The friendliest, high quality science and math community on the planet! Everyone who loves science is here!

Proving a set to be a vector space,

  1. Aug 12, 2011 #1
    I know that a set (let's call it V) of all functions which map (R -> R) is a vector space under the usual multiplication and addition of real numbers, but i am having trouble proving it, i understand that the zero vector is f(x)=0, do i just have to prove that each element of V remains in V under additon and scalar multiplication? If that's the case then i cant work out how to go about proving it, if it isnt the case, then what exactly am i proving?
  2. jcsd
  3. Aug 12, 2011 #2
    You have to notice that when you want to see how a set of functions forms a vector space, you are *not * taking the addition operation of real numbers.
    f ( c ) may be a real number for any c, but the images of a function are not the function "object" itself. You need to think about how you can take two functions, add them, and have a resulting function that is still from R to R
  4. Aug 12, 2011 #3
    No, that is not true. You don't have the correct definition of addition and scalar multiplication of functions. The usual multiplication of real numbers doesn't apply, since we are dealing with a space of functions.

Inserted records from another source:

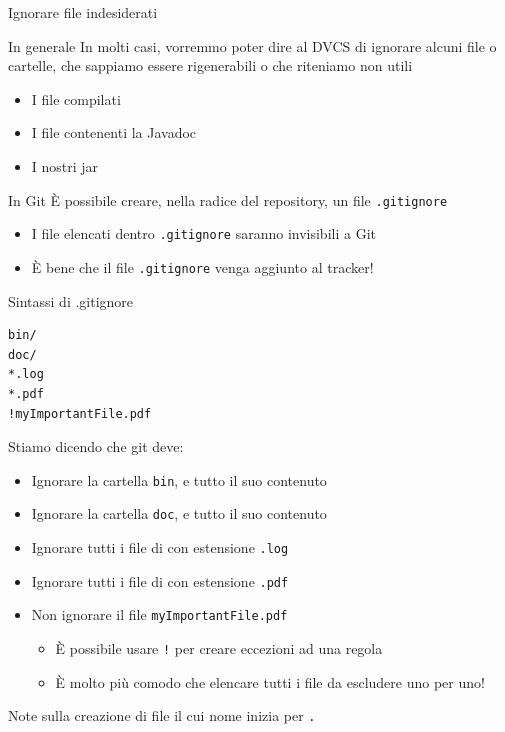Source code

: \documentclass[presentation]{beamer}
\begin{document}
\begin{frame}{Ignorare file indesiderati}
	\begin{block}{In generale}
		In molti casi, vorremmo poter dire al DVCS di ignorare alcuni file o cartelle, che sappiamo essere rigenerabili o che riteniamo non utili
		\begin{itemize}
			\item I file compilati
			\item I file contenenti la Javadoc
			\item I nostri jar
		\end{itemize}
	\end{block}
	\begin{block}{In Git}
		È possibile creare, nella radice del repository, un file \texttt{.gitignore}
		\begin{itemize}
			\item I file elencati dentro \texttt{.gitignore} saranno invisibili a Git
			\item È bene che il file \texttt{.gitignore} venga aggiunto al tracker!
		\end{itemize}
	\end{block}
	\begin{block}{Sintassi di .gitignore}
		\begin{Verbatim}[fontsize=\scriptsize]
bin/
doc/
*.log
*.pdf
!myImportantFile.pdf
		\end{Verbatim}
		Stiamo dicendo che git deve:
		\begin{itemize}
			\item Ignorare la cartella \texttt{bin}, e tutto il suo contenuto
			\item Ignorare la cartella \texttt{doc}, e tutto il suo contenuto
			\item Ignorare tutti i file di con estensione \texttt{.log}
			\item Ignorare tutti i file di con estensione \texttt{.pdf}
			\item Non ignorare il file \texttt{myImportantFile.pdf}
			\begin{itemize}
				\item È possibile usare \texttt{!} per creare eccezioni ad una regola
				\item È molto più comodo che elencare tutti i file da escludere uno per uno!
			\end{itemize}
		\end{itemize}
	\end{block}
	\begin{block}{Note sulla creazione di file il cui nome inizia per \texttt{.}}

\end{block}
\end{frame}
\end{document}
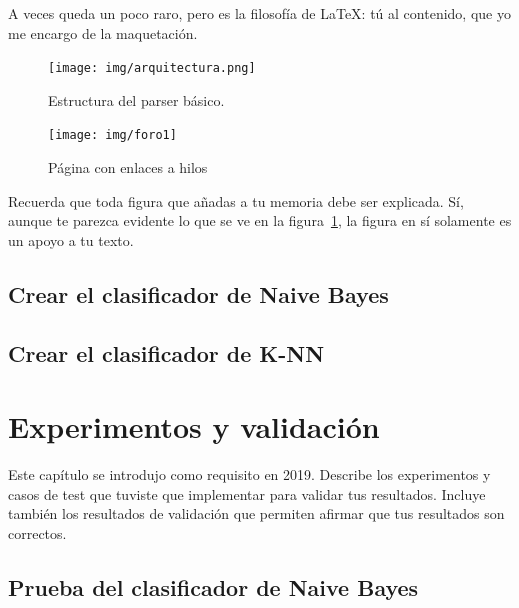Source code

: \documentclass[a4paper, 12pt]{book}
\begin{document}
A veces queda un poco raro, pero es la filosofía de \LaTeX: tú al contenido, que yo me encargo de la maquetación.

\begin{figure}
  \centering
  \texttt{[image: img/arquitectura.png]}
  \caption{Estructura del parser básico.}\label{fig:arquitectura}
\end{figure}

\begin{figure}
    \centering
    \texttt{[image: img/foro1]}
    \caption{Página con enlaces a hilos}\label{fig:_arquitectura}
\end{figure}

 
Recuerda que toda figura que añadas a tu memoria debe ser explicada.
Sí, aunque te parezca evidente lo que se ve en la figura~\ref{fig:arquitectura}, la figura en sí solamente es un apoyo a tu texto.


\section{Crear el clasificador de Naive Bayes} 
\label{sec:naivebayes}



\section{Crear el clasificador de K-NN} 
\label{sec:knn}




\cleardoublepage
\chapter{Experimentos y validación}

Este capítulo se introdujo como requisito en 2019. 
Describe los experimentos y casos de test que tuviste que implementar para validar tus resultados. 
Incluye también los resultados de validación que permiten afirmar que tus resultados son correctos. 

\section{Prueba del clasificador de Naive Bayes} 
\label{sec:pruebabayes}
\end{document}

    The correct definitions are that V is a vector space under pointwise addition and scalar multiplication. What does that mean? If f and g are elements of V, then we define f+g to be the function defined by

    (f+g)(x) = f(x) + g(x).

    Now we have to verify that f+g, as defined, is in fact an element of V. You should prove that.

    Scalar multiplication of a function f by a scalar a is defined as

    (af)(x) = a * f(x).

    Again, we need to show that if f is in V, then so is af for any scalar a.

    Having shown that V is closed under addition and scalar multiplication as defined, you then need to verify each of the vector space axioms.

    Yes, you need to prove that; then you need to prove that V satisfies the vector space axioms. I think you'll find it easier once you understand how addition and scalar multiplication of functions are defined. Did you understand the definitions I gave?
  5. Aug 13, 2011 #4
    @ SteveL27, How would i go about proving those? perhaps an example would help considerably,
    What i was thinking was that i could set V := {v1, v2, ... , vn} where each V is a function which maps R -> R and thus an element of V, but i cant quite get a rigorous proof using this notation..
  6. Aug 13, 2011 #5
    I hope you can clear something up for me.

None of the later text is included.